The trepidation toward technology is understandable given that Phonsavad doesn’t have running water or electricity – ironic given electricity is one of Laos’ top export and a hydroelectric dam is less than 50 miles from the village. Indeed, many of the islands near Phonsavad were created because of the dam.
Nevertheless, the school’s computers run off 12 solar-powered batteries, which take two days to charge if it is sunny and last for two days before recharging is necessary. In the field behind the computer lab, a broken wood fence keeps nearby cows from trampling the solar cell and a Lao Telecom satellite dish.
A community affair
Over 50 people from the community gathered to watch the satellite dish arrive one hot afternoon in January. The small tower traveled from Vientiane for three hours by truck, three hours by boat and then a couple kilometers by truck up a dirt path. The mood was festive as Lao Telecom workers set about hooking up the dish.
“I was very happy and proud.
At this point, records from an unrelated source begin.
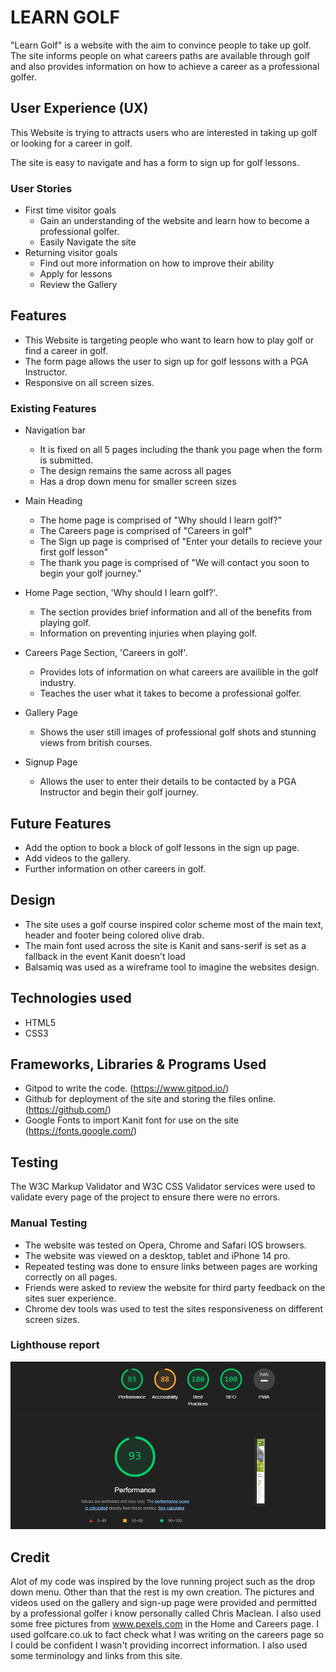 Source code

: # LEARN GOLF

"Learn Golf" is a website with the aim to convince people to take up golf. The site informs people on what careers paths are available through golf and also provides information on how to achieve a career as a professional golfer.  

## User Experience (UX)
This Website is trying to attracts users who are interested in taking up golf or looking for a career in golf.

The site is easy to navigate and has a form to sign up for golf lessons.

### User Stories

* First time visitor goals
   * Gain an understanding of the website and learn how to become a professional golfer.
   * Easily Navigate the site
* Returning visitor goals
   * Find out more information on how to improve their ability
   * Apply for lessons
   * Review the Gallery

## Features

* This Website is targeting people who want to learn how to play golf or find a career in golf.
* The form page allows the user to sign up for golf lessons with a PGA Instructor.
* Responsive on all screen sizes.

### Existing Features

* Navigation bar
  * It is fixed on all 5 pages including the thank you page when the form is submitted.
  * The design remains the same across all pages
  * Has a drop down menu for smaller screen sizes

* Main Heading
  * The home page is comprised of "Why should I learn golf?" 
  * The Careers page is comprised of "Careers in golf"
  * The Sign up page is comprised of "Enter your details to recieve your first golf lesson"
  * The thank you page is comprised of "We will contact you soon to begin your golf journey."

* Home Page section, 'Why should I learn golf?'.
  * The section provides brief information and all of the benefits from playing golf.
  * Information on preventing injuries when playing golf.

* Careers Page Section, 'Careers in golf'.
  * Provides lots of information on what careers are availible in the golf industry.
  * Teaches the user what it takes to become a professional golfer.

* Gallery Page
  * Shows the user still images of professional golf shots and stunning views from british courses.

* Signup Page
  * Allows the user to enter their details to be contacted by a PGA Instructor and begin their golf journey.

## Future Features

* Add the option to book a block of golf lessons in the sign up page.
* Add videos to the gallery.
* Further information on other careers in golf.
## Design

* The site uses a golf course inspired color scheme most of the main text, header and footer being colored olive drab.
* The main font used across the site is Kanit and sans-serif is set as a fallback in the event Kanit doesn't load
* Balsamiq was used as a wireframe tool to imagine the websites design.

## Technologies used

* HTML5
* CSS3

## Frameworks, Libraries & Programs Used

* Gitpod to write the code. (https://www.gitpod.io/)
* Github for deployment of the site and storing the files online. (https://github.com/)
* Google Fonts to import Kanit font for use on the site (https://fonts.google.com/)

## Testing

The W3C Markup Validator and W3C CSS Validator services were used to validate every page of the project to ensure there were no errors.

### Manual Testing

* The website was tested on Opera, Chrome and Safari IOS browsers.
* The website was viewed on a desktop, tablet and iPhone 14 pro.
* Repeated testing was done to ensure links between pages are working correctly on all pages.
* Friends were asked to review the website for third party feedback on the sites suer experience.
* Chrome dev tools was used to test the sites responsiveness on different screen sizes.

### Lighthouse report

![Home page lighthouse report](/assets/images/lighthouse-report-home.png)
## Credit

Alot of my code was inspired by the love running project such as the drop down menu. Other than that the rest is my own creation. 
The pictures and videos used on the gallery and sign-up page were provided and permitted by a professional golfer i know personally called Chris Maclean. I also used some free pictures from www.pexels.com in the Home and Careers page.
I used golfcare.co.uk to fact check what I was writing on the careers page so I could be confident I wasn't providing incorrect information. I also used some terminology and links from this site.






[def]: /assets/images/lighthouse-report-home.png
This was the first time I saw a satellite dish,” said Lylae Syyiaxang, Phonsavad Secondary School’s vice principal. “I thought, ‘Wow, we are the first school to have this satellite and this technology. My village will be famous and my school, too.’”
But all was not going as planned. The satellite would not work. After some discussion, Syyiaxang and other villagers pinpointed the problem: the gods in the area were not happy. They had not been asked for permission to install a satellite dish.
So they sent a teacher to buy a gift that would please the gods.
Beer.
They poured six bottles around the base of the satellite dish and prayed: “This satellite is not just for us, it is for everyone in the community. Please help us.”
Confidence was low as the Lao Telecom workers tried the dish again. And then…cheers from the crowd as the satellite signal came through. The Internet connection is slow by any standard but this does not concern many people.
“We didn’t have technology at all at this school. I wanted students and teachers to have e-mail, especially, for communicating to anywhere in the world,” said Syyiaxang. Once he figures it out, Syyiaxang plans to e-mail his son, a university student in the north studying computer science, as well as a fellow teacher in the province.